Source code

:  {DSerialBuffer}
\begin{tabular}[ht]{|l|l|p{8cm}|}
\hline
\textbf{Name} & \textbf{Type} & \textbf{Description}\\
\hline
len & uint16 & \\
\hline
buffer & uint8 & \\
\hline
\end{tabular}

============================================================

* YOUR TASK
Each record is to be restated word for word.

* YOUR SOLUTION
Source code

:  {DSerialBuffer}
\begin{tabular}[ht]{|l|l|p{8cm}|}
\hline
\textbf{Name} & \textbf{Type} & \textbf{Description}\\
\hline
len & uint16 & \\
\hline
buffer & uint8 & \\
\hline
\end{tabular}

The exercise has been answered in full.